Y, mientras Isabel, en una de las salas de la Biblioteca Nacional, narraba la gestación del libro, y, a ratos, se emocionaba con mucha dignidad, fui advirtiendo la gran diferencia de la heroicidad entre hombres y mujeres.
Un hombre, por ejemplo, puede entrar en un edificio plagado de llamas, y sacar en brazos a un anciano que estaba a punto de morir abrasado. Pero ese hombre, que ha puesto su propia vida en peligro, sería incapaz, no ya durante un año, sino durante una semana, de vestir y desnudar a ese anciano, darle de comer, sacarlo a pasear y esforzarse en que fuera feliz.

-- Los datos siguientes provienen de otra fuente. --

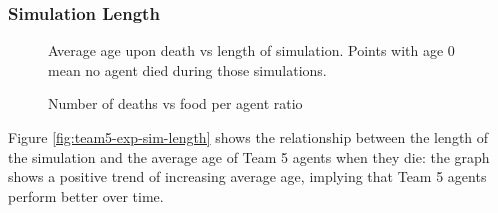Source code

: \subsubsection*{Simulation Length}
\begin{figure}
    \centering
    \begin{minipage}{0.45\textwidth}
            \caption{Average age upon death vs length of simulation. Points with age 0 mean no agent died during those simulations.}
            \label{fig:team5-exp-sim-length}
    \end{minipage}
    \hspace{0.05\textwidth}
    \begin{minipage}{0.45\textwidth}
            \caption{Number of deaths vs food per agent ratio}
            \label{fig:team5-exp-food-per-agent}
    \end{minipage}
\end{figure}
Figure \ref{fig:team5-exp-sim-length} shows the relationship between the length of the simulation and the average age of Team 5 agents when they die: the graph shows a positive trend of increasing average age, implying that Team 5 agents perform better over time.

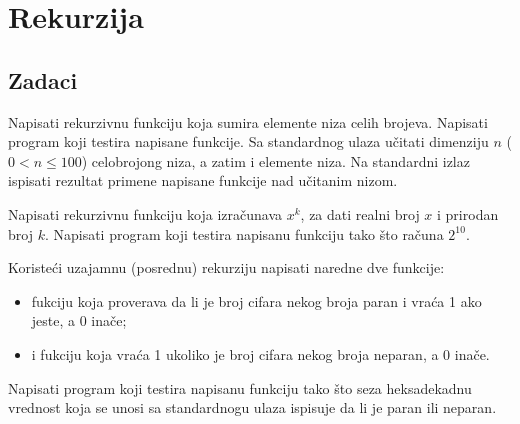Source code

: 
\chapter{Rekurzija}

\section{Zadaci}

\begin{Exercise}[label=101]
Napisati rekurzivnu funkciju koja sumira elemente niza celih brojeva.  Napisati program koji testira napisane funkcije. Sa standardnog ulaza učitati dimenziju $n$  ($0 < n \leq 100$) celobrojong
niza, a zatim i elemente niza. Na standardni izlaz ispisati
rezultat primene napisane funkcije nad učitanim
nizom.
\end{Exercise}
\begin{Answer}[ref=101]
\end{Answer}

\begin{Exercise}[label=102]
 Napisati rekurzivnu funkciju koja izračunava  $x^k$,  za dati realni broj $x$ i prirodan broj $k$. Napisati program koji testira napisanu funkciju tako što računa $2^{10}$.
\end{Exercise}
\begin{Answer}[ref=102]
\end{Answer}

\begin{Exercise}[label=104]
 Koristeći uzajamnu (posrednu) rekurziju napisati naredne dve funkcije:
 \begin{itemize}
\item fukciju  koja proverava da li je broj cifara nekog broja paran i vraća 1 ako jeste, a 0 inače;
\item i fukciju  koja vraća 1 ukoliko je broj cifara nekog broja neparan, a 0 inače.
 \end{itemize}
 Napisati program koji testira napisanu funkciju tako što seza heksadekadnu vrednost koja se unosi sa standardnogu ulaza ispisuje da li je paran ili neparan.
\end{Exercise}
\begin{Answer}[ref=104]
\end{Answer}

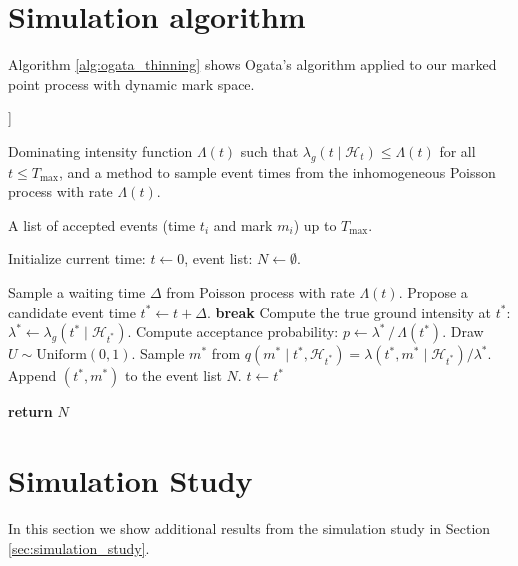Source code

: \documentclass[12pt]{article}
\begin{document}
\section{Simulation algorithm}\label{sec:sim_algorithm}

Algorithm \ref{alg:ogata_thinning} shows Ogata's \cite{ogata1981lewis} algorithm applied to our marked point process with dynamic mark space.

\begin{algorithm}[[H]]
\caption{Ogata's Thinning Algorithm for HawkesNet}
\label{alg:ogata_thinning}
\begin{algorithmic}[1]

\REQUIRE Dominating intensity function $\Lambda(t)$ such that
$\lambda_g(t \mid \mathcal{H}_t) \leq \Lambda(t)$ for all $t \leq T_{\max}$, and a method to sample event times from the inhomogeneous Poisson process with rate $\Lambda(t)$.

\ENSURE A list of accepted events (time $t_i$ and mark $m_i$) up to $T_{\max}$.

\STATE Initialize current time: $t \gets 0$, event list: $ N \gets \emptyset$.

    \STATE Sample a waiting time $\Delta$ from Poisson process with rate $\Lambda(t)$.
    \STATE Propose a candidate event time $t^* \gets t + \Delta$.
        \STATE \textbf{break}
    \ENDIF
    \STATE Compute the true ground intensity at $t^*$: $\lambda^* \gets \lambda_g(t^* \mid \mathcal{H}_{t^*})$.
    \STATE Compute acceptance probability: $p \gets \lambda^* \,/\, \Lambda(t^*)$.
    \STATE Draw $U \sim \mathrm{Uniform}(0,1)$.
        \STATE Sample $m^*$ from $q(m^*\mid t^*,\mathcal H_{t^*})=\lambda(t^*,m^*\mid\mathcal H_{t^*})/\lambda^*$.
        \STATE Append $(t^*,m^*)$ to the event list $ N$.
    \ENDIF
    \STATE $t \gets t^*$
\ENDWHILE

\STATE \textbf{return} $ N$

\end{algorithmic}
\end{algorithm}


\section{Simulation Study}\label{app:sim_study_extra}

In this section we show additional results from the simulation study in Section \ref{sec:simulation_study}.
\end{document}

En cambio, decenas de miles de heroínas dedican gran parte de su vida —y sólo tenemos una— en cuidar, en sostener, en ayudar a quien sin esa ayuda se extinguiría.
Conocí a Isabel Gemio en una comida con Basilio Rogado, que dirigía entonces un programa que se emitía por la tarde en la Cadena Ser. Isabel, entonces, vivía en Barcelona y enviaba unas chispeantes crónicas para su lectura en ese programa.
Luego, a distancia, fui testigo de cómo crecía profesionalmente, incluso cómo su tierra natal, Extremadura, comenzaba a influir en ella. Pero lo que cambió su vida fue la aparición de su hijo, Gustavo.
Y la cambió de manera profunda. No voy a inmiscuirme en si para bien o para mal, porque puede que no lo sepa ni ella misma, pero el cambio ha sido tremendo.
Nunca creí que cuando Isabel se hacía llamar Isabel Garbí fuera a escribir un libro tan emocionante como éste, tan sincero, tan directo, recomendable para cualquier persona. Sobre todo para cualquiera que no piense que la vida son unas fiestas patronales y le ayude a entender que esa vida en realidad está llena de madres coraje que sobreviven cada día.